Nick Kranz: Cal's defense, after 11 straight excellent quarters to start the season, has looked completely incapable of stopping anybody over the last 5, and the primary 'culprit' has been a lack of disruptive playmaking. No sacks, very few tackles for loss, and only one turnover. Against Arizona, one might reasonably assume that fatigue was the problem, but against Colorado the Buff offense was only stopped when Colorado made unforced errors - penalties, mishandled snaps, errant throws, etc.
Colorado had 17 drives on Saturday. Eight ended in touchdowns, three in missed field goals. Five drives ended either in punts of downs, and of those five, I would say that only two of those drives ended without a scoring opportunity because the Cal defense made disruptive plays. Seventeen drives, and Cal's defense did something to actively stop Colorado only 3 times. Those three?
1. The first drive of the game, when Griffin Piatt broke up a 1st down pass and pressure forced Liufau to throw the ball away on 3rd down.
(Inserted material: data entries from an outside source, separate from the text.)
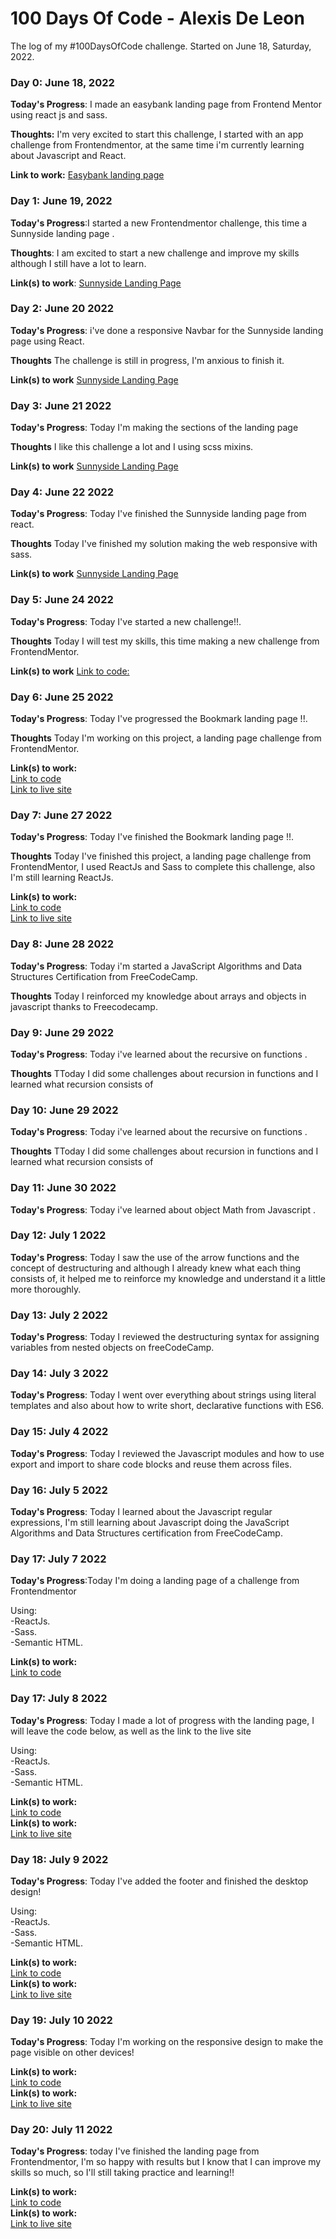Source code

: # 100 Days Of Code - Alexis De Leon
The log of my #100DaysOfCode challenge. Started on June 18, Saturday, 2022.

### Day 0: June 18, 2022 

**Today's Progress**: I made an easybank landing page from Frontend Mentor using react js and sass.

**Thoughts:** I'm very excited to start this challenge, I started with an app challenge from Frontendmentor, at the same time i'm currently learning about Javascript and React.

**Link to work:** [Easybank landing page](https://easybank-landing-page-react-js.vercel.app/)

### Day 1: June 19, 2022 

**Today's Progress**:I started a new Frontendmentor challenge, this time a Sunnyside landing page .

**Thoughts**: I am excited to start a new challenge and improve my skills although I still have a lot to learn.

**Link(s) to work**: [Sunnyside Landing Page](https://sunnyside-landing-page-seven.vercel.app/)


### Day 2: June 20 2022

**Today's Progress**: i've done a responsive Navbar for the Sunnyside landing page using React.

**Thoughts** The challenge is still in progress, I'm anxious to finish it.

**Link(s) to work** [Sunnyside Landing Page](https://sunnyside-landing-page-seven.vercel.app/)

### Day 3: June 21 2022

**Today's Progress**: Today I'm making the sections of the landing page

**Thoughts** I like this challenge a lot and I using scss mixins.

**Link(s) to work** [Sunnyside Landing Page](https://sunnyside-landing-page-seven.vercel.app/)

### Day 4: June 22 2022

**Today's Progress**: Today I've finished the Sunnyside landing page from react.

**Thoughts** Today I've finished my solution making the web responsive with sass.

**Link(s) to work** [Sunnyside Landing Page](https://sunnyside-landing-page-seven.vercel.app/)

### Day 5: June 24 2022

**Today's Progress**: Today I've started a new challenge!!.

**Thoughts** Today I will test my skills, this time making a new challenge from FrontendMentor.

**Link(s) to work** [Link to code:](https://github.com/alexisdlr/Bookmark-landing-page)


### Day 6: June 25 2022

**Today's Progress**: Today I've progressed the Bookmark landing page !!.

**Thoughts** Today I'm working on this project, a landing page challenge from FrontendMentor.

**Link(s) to work:** <br> [Link to code](https://github.com/alexisdlr/Bookmark-landing-page) <br>
                    [Link to live site](https://bookmark-landing-page-two.vercel.app/)
             

### Day 7: June 27 2022

**Today's Progress**: Today I've finished the Bookmark landing page !!.

**Thoughts** Today I've finished this project, a landing page challenge from FrontendMentor, I used ReactJs and Sass to complete this challenge, also I'm still learning ReactJs.

**Link(s) to work:** <br> [Link to code](https://github.com/alexisdlr/Bookmark-landing-page) <br>
                    [Link to live site](https://bookmark-landing-page-two.vercel.app/)             

### Day 8: June 28 2022

**Today's Progress**: Today i'm started a JavaScript Algorithms and Data Structures Certification from FreeCodeCamp.

**Thoughts** Today I reinforced my knowledge about arrays and objects in javascript thanks to Freecodecamp.

### Day 9: June 29 2022

**Today's Progress**: Today i've learned about the recursive on functions .

**Thoughts** TToday I did some challenges about recursion in functions and I learned what recursion consists of

### Day 10: June 29 2022

**Today's Progress**: Today i've learned about the recursive on functions .

**Thoughts** TToday I did some challenges about recursion in functions and I learned what recursion consists of

### Day 11: June 30 2022

**Today's Progress**: Today i've learned about object Math from Javascript .

### Day 12: July 1 2022

**Today's Progress**: Today I saw the use of the arrow functions and the concept of destructuring and although I already knew what each thing consists of, it helped me to reinforce my knowledge and understand it a little more thoroughly.

### Day 13: July 2 2022

**Today's Progress**: Today I reviewed the destructuring syntax for assigning variables from nested objects on freeCodeCamp.

### Day 14: July 3 2022

**Today's Progress**: Today I went over everything about strings using literal templates and also about how to write short, declarative functions with ES6.

### Day 15: July 4 2022 

**Today's Progress**: Today I reviewed the Javascript modules and how to use export and import to share code blocks and reuse them across files.

### Day 16: July 5 2022

**Today's Progress**: Today I learned about the Javascript regular expressions, I'm still learning about Javascript doing the JavaScript Algorithms and Data Structures certification from FreeCodeCamp.

### Day 17: July 7 2022

**Today's Progress**:Today I'm doing a landing page of a challenge from Frontendmentor

Using: <br>
 -ReactJs. <br>
 -Sass. <br>
 -Semantic HTML.<br>
 

**Link(s) to work:** <br> [Link to code](https://github.com/alexisdlr/Loopstudios-landing-page) <br>


### Day 17: July 8 2022

**Today's Progress**: Today I made a lot of progress with the landing page, I will leave the code below, as well as the link to the live site

 Using: <br>
 -ReactJs. <br>
 -Sass. <br>
 -Semantic HTML.<br>

**Link(s) to work:** <br> [Link to code](https://github.com/alexisdlr/Loopstudios-landing-page) <br>
**Link(s) to work:** <br> [Link to live site](https://loopstudios-landing-page-omega-olive.vercel.app/) <br>

### Day 18: July 9 2022

**Today's Progress**: Today I've added the footer and finished the desktop design!

 Using: <br>
 -ReactJs. <br>
 -Sass. <br>
 -Semantic HTML.<br>

**Link(s) to work:** <br> [Link to code](https://github.com/alexisdlr/Loopstudios-landing-page) <br>
**Link(s) to work:** <br> [Link to live site](https://loopstudios-landing-page-omega-olive.vercel.app/) <br>

### Day 19: July 10 2022

**Today's Progress**: Today I'm working on the responsive design to make the page visible on other devices!

**Link(s) to work:** <br> [Link to code](https://github.com/alexisdlr/Loopstudios-landing-page) <br>
**Link(s) to work:** <br> [Link to live site](https://loopstudios-landing-page-omega-olive.vercel.app/) <br>


### Day 20: July 11 2022

**Today's Progress**: today I've finished the landing page from Frontendmentor, I'm so happy with results but I know that I can improve my skills so much, so I'll still taking practice and learning!!

**Link(s) to work:** <br> [Link to code](https://github.com/alexisdlr/Loopstudios-landing-page) <br>
**Link(s) to work:** <br> [Link to live site](https://loopstudios-landing-page-omega-olive.vercel.app/) <br>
2. Kearney's interception.
3. The goalline stand.
Here's a potentially controversial opinion: Lots of credit to Colorado. Cal's defense faced an insane 110 plays, and only allowed three plays longer than 25 yards, and no plays longer than 39. The defense basically dared Colorado to not make mistakes, because they kept everything in front of them. Colorado responded by basically not making mistakes for the vast majority of the game, and they dinked and dunked their way down the field multiple times.
Now, how many offenses will Cal face that will be able to replicate that? I don't know. And of course other teams will have the athletes capable of breaking big plays in addition to the short, consistent games. But right now the biggest concern is that Cal hasn't been making plays themselves to get off the field. They DID make those types of plays for the first 2.75 games, so hopefully that ability returns at some point. Like, say, against a turnover prone Washington State.
Ruey Yen: Points are highly correlated to usage rate and given the number of plays that is ran in the Bear Raid, we certainly have to recalibrate what is the total point scored that corresponds to a victory. By having more possessions, the Bears are obviously allowing their opponents to also have more possessions and chance to score. With that said, it is concerning how the Bears' defense has been quickly torn apart in the last 5 quarters of play. While I got to agree with Nick's assessment that a lot of the credit has to be given to Colorado, I can't help but feel like that the defensive team is also overwhelmed by the shear number of plays that they have to play against, at times. Instead of going all out to make a big play, the Cal D just kind of slowly backpedal to allow the opposing teams to pick up 1st downs almost at will. Rather than actually getting physically tired from being on the field for too long, I suspect maybe the Cal defense is getting mentally fatigued in trying to read the opposing offense which is also moving at a fast rate.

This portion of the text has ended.